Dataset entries
************

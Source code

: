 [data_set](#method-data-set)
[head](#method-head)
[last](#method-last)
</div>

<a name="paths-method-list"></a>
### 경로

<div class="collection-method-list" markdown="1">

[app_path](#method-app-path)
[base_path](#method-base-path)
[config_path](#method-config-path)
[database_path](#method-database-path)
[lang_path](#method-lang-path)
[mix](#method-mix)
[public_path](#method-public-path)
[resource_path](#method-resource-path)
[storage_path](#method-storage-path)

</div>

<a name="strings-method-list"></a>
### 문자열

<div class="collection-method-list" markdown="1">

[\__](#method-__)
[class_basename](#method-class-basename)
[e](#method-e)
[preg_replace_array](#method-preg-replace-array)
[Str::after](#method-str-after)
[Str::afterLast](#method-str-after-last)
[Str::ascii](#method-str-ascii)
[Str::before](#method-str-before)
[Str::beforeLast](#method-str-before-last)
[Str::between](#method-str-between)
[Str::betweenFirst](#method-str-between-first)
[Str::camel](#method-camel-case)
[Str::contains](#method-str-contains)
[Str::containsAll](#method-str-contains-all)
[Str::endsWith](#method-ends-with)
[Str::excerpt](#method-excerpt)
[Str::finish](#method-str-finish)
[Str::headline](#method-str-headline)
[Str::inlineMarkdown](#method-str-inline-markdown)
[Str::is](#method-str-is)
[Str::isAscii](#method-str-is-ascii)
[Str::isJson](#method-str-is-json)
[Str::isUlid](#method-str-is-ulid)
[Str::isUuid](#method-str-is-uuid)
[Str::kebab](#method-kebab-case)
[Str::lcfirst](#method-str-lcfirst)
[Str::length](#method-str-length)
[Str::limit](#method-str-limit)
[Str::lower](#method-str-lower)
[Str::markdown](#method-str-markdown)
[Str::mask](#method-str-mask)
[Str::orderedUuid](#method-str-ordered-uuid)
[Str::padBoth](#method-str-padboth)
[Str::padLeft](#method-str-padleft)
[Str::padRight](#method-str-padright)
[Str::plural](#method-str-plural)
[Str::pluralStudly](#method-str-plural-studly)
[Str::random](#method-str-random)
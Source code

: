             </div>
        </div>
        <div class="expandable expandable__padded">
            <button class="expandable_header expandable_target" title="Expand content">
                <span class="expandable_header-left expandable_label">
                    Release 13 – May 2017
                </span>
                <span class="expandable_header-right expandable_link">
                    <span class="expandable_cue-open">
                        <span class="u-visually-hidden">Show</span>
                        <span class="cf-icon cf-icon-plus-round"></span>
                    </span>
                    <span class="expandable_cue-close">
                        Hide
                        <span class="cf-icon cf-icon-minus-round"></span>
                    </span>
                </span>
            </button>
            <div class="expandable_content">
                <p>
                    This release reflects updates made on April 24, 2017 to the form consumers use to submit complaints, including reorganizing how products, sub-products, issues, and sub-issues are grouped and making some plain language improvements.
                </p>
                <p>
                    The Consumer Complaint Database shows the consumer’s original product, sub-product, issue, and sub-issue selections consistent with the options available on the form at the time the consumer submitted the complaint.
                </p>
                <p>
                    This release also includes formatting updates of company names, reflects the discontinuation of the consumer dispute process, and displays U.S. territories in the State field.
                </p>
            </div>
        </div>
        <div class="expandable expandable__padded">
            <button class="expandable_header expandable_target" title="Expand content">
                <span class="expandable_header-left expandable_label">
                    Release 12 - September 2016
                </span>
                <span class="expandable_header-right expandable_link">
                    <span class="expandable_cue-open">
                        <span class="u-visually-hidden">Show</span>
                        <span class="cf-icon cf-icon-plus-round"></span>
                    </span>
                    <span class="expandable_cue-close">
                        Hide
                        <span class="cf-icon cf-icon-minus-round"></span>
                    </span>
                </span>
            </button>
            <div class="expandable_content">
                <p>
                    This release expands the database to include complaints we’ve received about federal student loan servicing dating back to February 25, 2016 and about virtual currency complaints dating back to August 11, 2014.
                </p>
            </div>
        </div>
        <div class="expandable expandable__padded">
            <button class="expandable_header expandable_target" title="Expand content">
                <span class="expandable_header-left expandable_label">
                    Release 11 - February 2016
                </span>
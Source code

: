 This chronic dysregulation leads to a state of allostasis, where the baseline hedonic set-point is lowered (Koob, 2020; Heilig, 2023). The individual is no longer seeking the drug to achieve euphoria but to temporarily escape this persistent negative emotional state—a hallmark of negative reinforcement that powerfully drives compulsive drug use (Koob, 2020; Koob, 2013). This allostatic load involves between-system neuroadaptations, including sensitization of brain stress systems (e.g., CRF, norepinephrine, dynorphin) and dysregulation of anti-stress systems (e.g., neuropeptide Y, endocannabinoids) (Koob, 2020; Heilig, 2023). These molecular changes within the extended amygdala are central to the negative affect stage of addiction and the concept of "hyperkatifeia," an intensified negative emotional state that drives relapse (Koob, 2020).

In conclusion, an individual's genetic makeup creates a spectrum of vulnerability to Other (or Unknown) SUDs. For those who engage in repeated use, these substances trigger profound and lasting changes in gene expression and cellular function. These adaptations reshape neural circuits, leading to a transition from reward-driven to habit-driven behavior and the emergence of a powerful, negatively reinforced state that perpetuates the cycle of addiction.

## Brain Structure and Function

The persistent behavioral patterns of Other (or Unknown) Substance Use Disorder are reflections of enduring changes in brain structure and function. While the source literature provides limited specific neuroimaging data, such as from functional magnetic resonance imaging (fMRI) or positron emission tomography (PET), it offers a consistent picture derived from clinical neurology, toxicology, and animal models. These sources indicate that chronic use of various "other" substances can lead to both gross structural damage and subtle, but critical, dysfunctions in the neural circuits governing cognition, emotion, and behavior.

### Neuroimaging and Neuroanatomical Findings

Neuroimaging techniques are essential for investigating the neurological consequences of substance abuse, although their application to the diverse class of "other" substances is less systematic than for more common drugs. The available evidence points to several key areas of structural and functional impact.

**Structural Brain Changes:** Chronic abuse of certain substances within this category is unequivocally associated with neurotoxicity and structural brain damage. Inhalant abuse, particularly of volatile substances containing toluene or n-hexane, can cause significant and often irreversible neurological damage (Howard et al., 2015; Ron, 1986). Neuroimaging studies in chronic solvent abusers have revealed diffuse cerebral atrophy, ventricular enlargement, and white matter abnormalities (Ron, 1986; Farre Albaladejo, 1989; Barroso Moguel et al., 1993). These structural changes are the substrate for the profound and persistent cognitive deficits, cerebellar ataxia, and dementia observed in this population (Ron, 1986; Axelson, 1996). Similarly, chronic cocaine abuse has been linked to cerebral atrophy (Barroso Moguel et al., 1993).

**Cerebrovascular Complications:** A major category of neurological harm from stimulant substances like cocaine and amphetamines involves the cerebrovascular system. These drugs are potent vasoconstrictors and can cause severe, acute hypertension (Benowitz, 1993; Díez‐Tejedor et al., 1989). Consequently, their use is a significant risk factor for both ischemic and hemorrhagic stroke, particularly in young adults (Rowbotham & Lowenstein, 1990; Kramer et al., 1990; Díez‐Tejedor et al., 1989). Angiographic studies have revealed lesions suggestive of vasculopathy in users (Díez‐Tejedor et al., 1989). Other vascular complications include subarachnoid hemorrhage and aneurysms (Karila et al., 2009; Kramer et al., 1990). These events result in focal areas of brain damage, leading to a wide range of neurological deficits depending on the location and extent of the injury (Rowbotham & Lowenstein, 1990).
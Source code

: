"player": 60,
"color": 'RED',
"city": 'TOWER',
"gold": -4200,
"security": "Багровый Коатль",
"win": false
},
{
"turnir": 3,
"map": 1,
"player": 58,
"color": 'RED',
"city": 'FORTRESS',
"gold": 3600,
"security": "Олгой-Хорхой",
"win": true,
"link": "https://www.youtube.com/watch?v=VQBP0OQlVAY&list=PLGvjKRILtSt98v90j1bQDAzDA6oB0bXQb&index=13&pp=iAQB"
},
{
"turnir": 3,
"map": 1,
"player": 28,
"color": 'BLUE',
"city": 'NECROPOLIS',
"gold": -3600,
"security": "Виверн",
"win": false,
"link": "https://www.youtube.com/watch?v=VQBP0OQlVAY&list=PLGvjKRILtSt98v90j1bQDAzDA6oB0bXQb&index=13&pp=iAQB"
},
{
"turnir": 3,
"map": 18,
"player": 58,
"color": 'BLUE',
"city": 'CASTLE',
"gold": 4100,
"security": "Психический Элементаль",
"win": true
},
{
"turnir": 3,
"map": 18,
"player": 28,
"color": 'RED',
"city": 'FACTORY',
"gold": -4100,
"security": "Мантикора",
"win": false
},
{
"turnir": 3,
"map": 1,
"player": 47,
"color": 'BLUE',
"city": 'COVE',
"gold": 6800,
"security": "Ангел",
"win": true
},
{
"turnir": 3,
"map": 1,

************

» **AIM OF THE TASK**
Set down exactly the lines of the data above, beginning with the line that has "In conclusion, an" and ending with the line that has "## Brain Structure and Function", and no others.

» **ANSWER BOX**
In conclusion, an individual's genetic makeup creates a spectrum of vulnerability to Other (or Unknown) SUDs. For those who engage in repeated use, these substances trigger profound and lasting changes in gene expression and cellular function. These adaptations reshape neural circuits, leading to a transition from reward-driven to habit-driven behavior and the emergence of a powerful, negatively reinforced state that perpetuates the cycle of addiction.

## Brain Structure and Function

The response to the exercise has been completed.